Summer holiday bookings spiked by as much as 600 per cent as the prime minister signalled international travel could resume from mid-May.
With some certainty, sun-starved British travellers rushed to book breaks for this summer.
Britain’s biggest holiday company, Tui, said summer bookings had surged 500 per cent, with demand for destinations in Greece, Spain and Turkey seeing the biggest bounce.
The UK’s biggest airline, easyJet, reported flight bookings had spiked more than 300 per cent, while holiday bookings were up more than 600 per cent week-on-week. Destinations such as Spain, Portugal and Greece were the most popular, with August, July and September top travel months.
Meanwhile, Europe’s largest airline, Ryanair, reported a “large surge in bookings” to destinations in Spain, Greece and Italy.
Tui managing director, UK and Ireland, Andrew Flintham, said he recognised the “huge demand to travel”.

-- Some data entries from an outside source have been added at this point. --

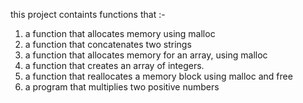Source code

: this project containts functions that :-

1. a function that allocates memory using malloc
2.  a function that concatenates two strings
3. a function that allocates memory for an array, using malloc
4. a function that creates an array of integers.
5. a function that reallocates a memory block using malloc and free
6. a program that multiplies two positive numbers

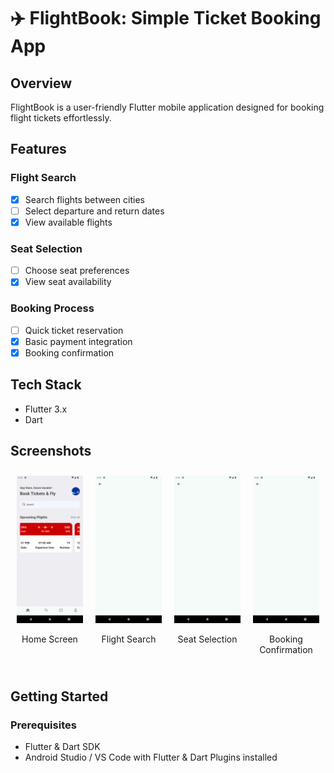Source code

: # ✈️ FlightBook: Simple Ticket Booking App

## Overview

FlightBook is a user-friendly Flutter mobile application designed for booking flight tickets effortlessly.

## Features

### Flight Search
- [x] Search flights between cities
- [ ] Select departure and return dates
- [x] View available flights

### Seat Selection
- [ ] Choose seat preferences
- [x] View seat availability

### Booking Process
- [ ] Quick ticket reservation
- [x] Basic payment integration
- [x] Booking confirmation

## Tech Stack

- Flutter 3.x
- Dart

## Screenshots

<div style="display: flex; flex-wrap: wrap;">
  <div style="flex: 1; margin: 10px;">
    <img src="screenshots/home.png" alt="Home Screen" style="width: 100%;"/>
    <p style="text-align: center;">Home Screen</p>
  </div>
  <div style="flex: 1; margin: 10px;">
    <img src="screenshots/screen2.png" alt="Flight Search" style="width: 100%;"/>
    <p style="text-align: center;">Flight Search</p>
  </div>
  <div style="flex: 1; margin: 10px;">
    <img src="screenshots/screen2.png" alt="Seat Selection" style="width: 100%;"/>
    <p style="text-align: center;">Seat Selection</p>
  </div>
  <div style="flex: 1; margin: 10px;">
    <img src="screenshots/screen2.png" alt="Booking Confirmation" style="width: 100%;"/>
    <p style="text-align: center;">Booking Confirmation</p>
  </div>
</div>

## Getting Started

### Prerequisites

- Flutter & Dart SDK
- Android Studio / VS Code with Flutter & Dart Plugins installed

He added: “The announcement from the prime minister on 22 February was positive and shows that by working with the travel industry on a risk-based framework our customers will have the opportunity to travel abroad this summer.
“We will continue to work closely with the government so people can look forward to a well-deserved break away, after what has been a very difficult year for many.”
In line with government guidance, leisure flights will not depart before 17 May. International travel for all but the slimmest essential reasons remains banned until that date.
The new Global Travel Task Force will report on 12 April as to whether outbound summer holidays can go ahead.
The roadmap announcement gave a degree of much-needed clarity to the beleaguered travel industry, which warned the government it would face “its fourth winter” in two years if clarity was not given on a restart date.
Although a date has been given for the restart of the international travel industry, there are still onerous restrictions on returning travellers to the UK.
Currently, all travellers to the UK must quarantine for 10 days, and travellers from 33 “red list” countries must pay for hotel quarantine, with a price tag of £1,750 per traveller.
Hotels and B&Bs in England will also be allowed to reopen from 17 May.